In the previous post, I mentioned that authorization check should be in place at the start of the Web Dynpro for security purposes. However, in some cases, authorization check may not be possible. In this blog, with Password Reset as an example, I am going to show you how we can create a Web Dynpro without such authorization check.

Business Scenario

A Web Dynpro that allows user to reset their SAP account’s password. Below is the authentication process for the password reset:

  1. User key in “User ID” and “Email Address”
  2. Web Dynpro verifies “User ID” and “Email Address”
  3. If correct, Web Dynpro will send an email to authenticate user
  4. User click on the URL link in the email to redirect them to the password reset page

Design Approach

First create a Web Dynpro with fields “User ID” and “Email Address” for user to key in.

Blog002 - Pic01.jpg

When user clicks on the “Submit” button, system will verify the User ID and Email Address against User Master or HR Master depend on your system design. When verified correct, system will generate an authentication key (in this case I used UUID) and append into a customized table for tracking. Below is the function module calling and code:

Blog002 - Pic02.jpg

FUNCTION z_su_reset_auth_table_insert .

*"----------------------------------------------------------------------

*"*"Local Interface:

*"  IMPORTING

*"     REFERENCE(USERNAME) TYPE  XUBNAME

*"  EXPORTING

*"     REFERENCE(UUID) TYPE  SYSUUID_C

*"  EXCEPTIONS

*"      INSERT_ERROR

*"----------------------------------------------------------------------

  DATA: ls_line   TYPE ztbsu008,

              lv_uname  TYPE xubname.

  lv_uname = username.

  SET LOCALE LANGUAGE 'E'.

  TRANSLATE lv_uname TO UPPER CASE.

  SET LOCALE LANGUAGE ' '.

  SELECT SINGLE * INTO ls_line

    FROM ztbsu008

    WHERE uname = lv_uname.

  IF sy-subrc = 0.  "Record already exist

    uuid = ls_line-uuid.

  ELSE.                  "Record not exist; Create record and UUID

    ls_line-uname = lv_uname.

    CALL FUNCTION 'SYSTEM_UUID_C_CREATE'

      IMPORTING

        uuid = ls_line-uuid.

    IF ls_line-uuid IS INITIAL.

      RAISE insert_error.

    ENDIF.

    MODIFY ztbsu008 FROM ls_line.

    IF sy-subrc <> 0.

      RAISE insert_error.

    ELSE.

      uuid = ls_line-uuid.

    ENDIF.

  ENDIF.

ENDFUNCTION.

Below is the customized table – Password Reset Authentication Table:

Blog002 - Pic03.jpg

Blog002 - Pic04.jpg

After authentication key is created and appended to the authentication table, system will email user with the URL and authentication key as one of the query string:

Blog002 - Pic05.jpg

Blog002 - Pic06.jpg

Example of the URL that user will receive:

Above URL links will open the Password Reset Web Dynpro application which will first call “HANDLEDEFAULT” method in the window. In this method, system will verify the username and authentication key against the authentication table. If action is “Y”, system will proceed to reset the password and unlock the account. Else if action is “N”, system will proceed to delete the record from the authentication table.

Blog002 - Pic07.jpg

METHOD handledefault .

  DATA: lv_action   TYPE c,

              lv_username TYPE xubname,

              lv_uuid     TYPE sysuuid-c,

              lv_exist    TYPE boolean.

  DATA lo_componentcontroller TYPE REF TO ig_componentcontroller .
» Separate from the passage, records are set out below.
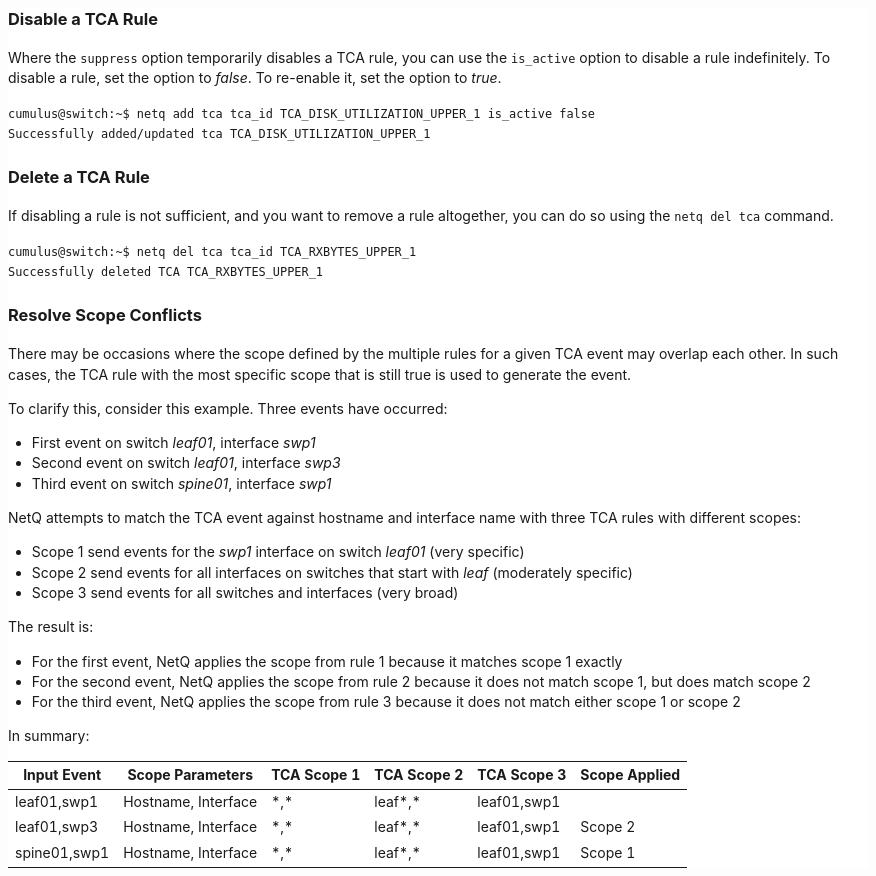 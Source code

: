 ### Disable a TCA Rule

Where the `suppress` option temporarily disables a TCA rule, you can use the `is_active` option to disable a rule indefinitely. To disable a rule, set the option to *false*. To re-enable it, set the option to *true*.

```
cumulus@switch:~$ netq add tca tca_id TCA_DISK_UTILIZATION_UPPER_1 is_active false
Successfully added/updated tca TCA_DISK_UTILIZATION_UPPER_1
```

### Delete a TCA Rule

If disabling a rule is not sufficient, and you want to remove a rule altogether, you can do so using the `netq del tca` command.

```
cumulus@switch:~$ netq del tca tca_id TCA_RXBYTES_UPPER_1
Successfully deleted TCA TCA_RXBYTES_UPPER_1
```

### Resolve Scope Conflicts

There may be occasions where the scope defined by the multiple rules for a given TCA event may overlap each other. In such cases, the TCA rule with the most specific scope that is still true is used to generate the event.

To clarify this, consider this example. Three events have occurred:

- First event on switch *leaf01*, interface *swp1*
- Second event on switch *leaf01*, interface *swp3*
- Third event on switch *spine01*, interface *swp1*

NetQ attempts to match the TCA event against hostname and interface name with three TCA rules with different scopes:

- Scope 1 send events for the *swp1* interface on switch *leaf01* (very specific)
- Scope 2 send events for all interfaces on switches that start with *leaf* (moderately specific)
- Scope 3 send events for all switches and interfaces (very broad)

The result is:

- For the first event, NetQ applies the scope from rule 1 because it matches scope 1 exactly
- For the second event, NetQ applies the scope from rule 2 because it does not match scope 1, but does match scope 2
- For the third event, NetQ applies the scope from rule 3 because it does not match either scope 1 or scope 2

In summary:

| Input Event | Scope Parameters | TCA Scope 1 | TCA Scope 2 | TCA Scope 3 | Scope Applied |
| --- | --- | --- | --- | --- | --- |
 leaf01,swp1 | Hostname, Interface | \*,\* | leaf\*,\* | leaf01,swp1 || Scope 3 |
| leaf01,swp3 | Hostname, Interface | \*,\* | leaf\*,\* | leaf01,swp1 | Scope 2 |
| spine01,swp1 | Hostname, Interface | \*,\* | leaf\*,\* | leaf01,swp1 | Scope 1 |
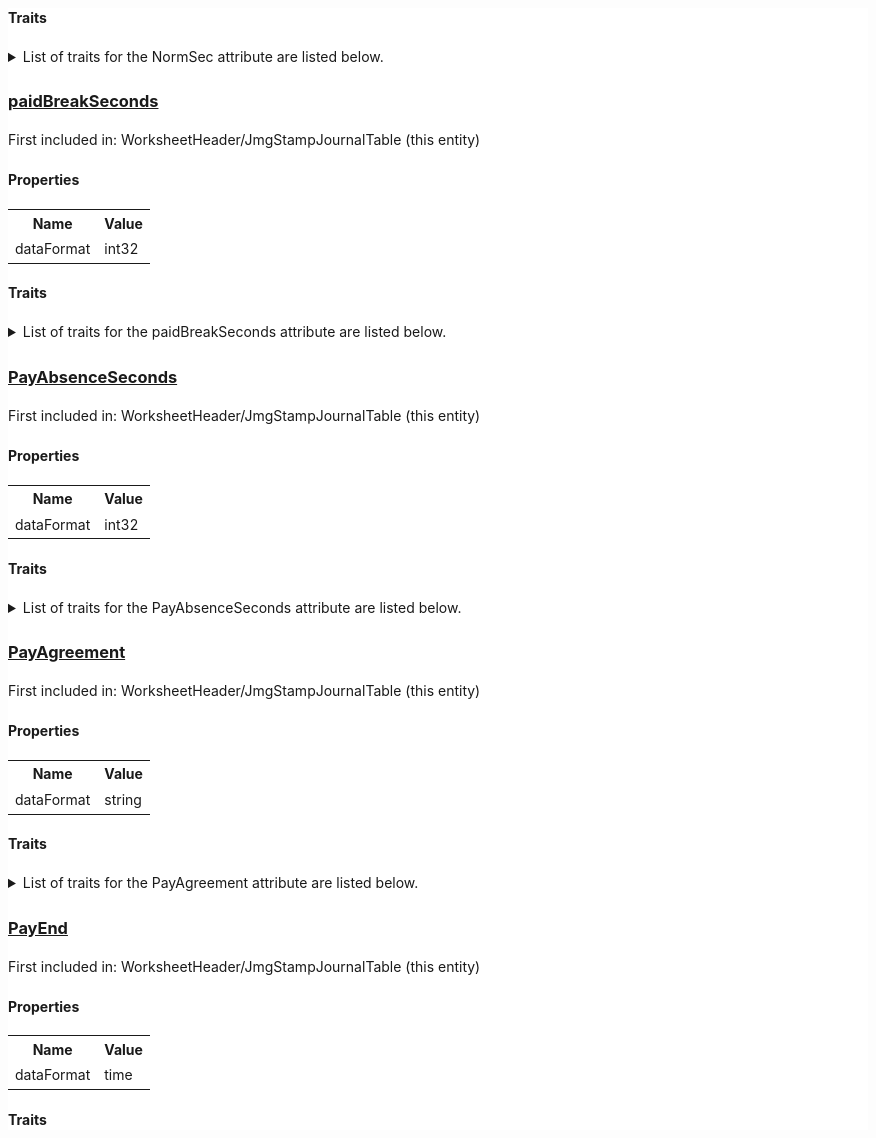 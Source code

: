 #### Traits

<details><summary>List of traits for the NormSec attribute are listed below.</summary></details>

### <a href=#paidBreakSeconds name="paidBreakSeconds">paidBreakSeconds</a>

First included in: WorksheetHeader/JmgStampJournalTable (this entity)  

#### Properties

<table><tr><th>Name</th><th>Value</th></tr><tr><td>dataFormat</td><td>int32</td></tr></table>

#### Traits

<details><summary>List of traits for the paidBreakSeconds attribute are listed below.</summary></details>

### <a href=#PayAbsenceSeconds name="PayAbsenceSeconds">PayAbsenceSeconds</a>

First included in: WorksheetHeader/JmgStampJournalTable (this entity)  

#### Properties

<table><tr><th>Name</th><th>Value</th></tr><tr><td>dataFormat</td><td>int32</td></tr></table>

#### Traits

<details><summary>List of traits for the PayAbsenceSeconds attribute are listed below.</summary></details>

### <a href=#PayAgreement name="PayAgreement">PayAgreement</a>

First included in: WorksheetHeader/JmgStampJournalTable (this entity)  

#### Properties

<table><tr><th>Name</th><th>Value</th></tr><tr><td>dataFormat</td><td>string</td></tr></table>

#### Traits

<details><summary>List of traits for the PayAgreement attribute are listed below.</summary></details>

### <a href=#PayEnd name="PayEnd">PayEnd</a>

First included in: WorksheetHeader/JmgStampJournalTable (this entity)  

#### Properties

<table><tr><th>Name</th><th>Value</th></tr><tr><td>dataFormat</td><td>time</td></tr></table>

#### Traits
  DATA lo_nd_message          TYPE REF TO if_wd_context_node.

  DATA lo_el_message          TYPE REF TO if_wd_context_element.

  DATA ls_message             TYPE wd_this->element_message.

  lv_action   = action.

  lv_username = username.

  lv_uuid     = uuid.

  "Check whether is Reset Request from email

  IF lv_action IS NOT INITIAL

    AND lv_username IS NOT INITIAL

    AND lv_uuid IS NOT INITIAL.

    "navigate from <CONTEXT> to <MESSAGE> via lead selection

    lo_nd_message = wd_context->get_child_node( name = wd_this->wdctx_message ).

    "get element via lead selection

    lo_el_message = lo_nd_message->get_element(  ).

    "Verify authenticity of Reset Request

    CALL FUNCTION 'Z_SU_RESET_AUTH_TABLE_VERIFY'

      EXPORTING

        username = lv_username

        uuid     = lv_uuid

      IMPORTING

        exist    = lv_exist.

IF lv_exist = abap_true. "Reset Request verify correct

      SET LOCALE LANGUAGE 'E'.

      TRANSLATE lv_action TO UPPER CASE.

      SET LOCALE LANGUAGE ' '.

      IF lv_action = 'Y'. "User click "YES" in email, process password reset

        "Reset Password

        wd_comp_controller->resetpassword( username = username ).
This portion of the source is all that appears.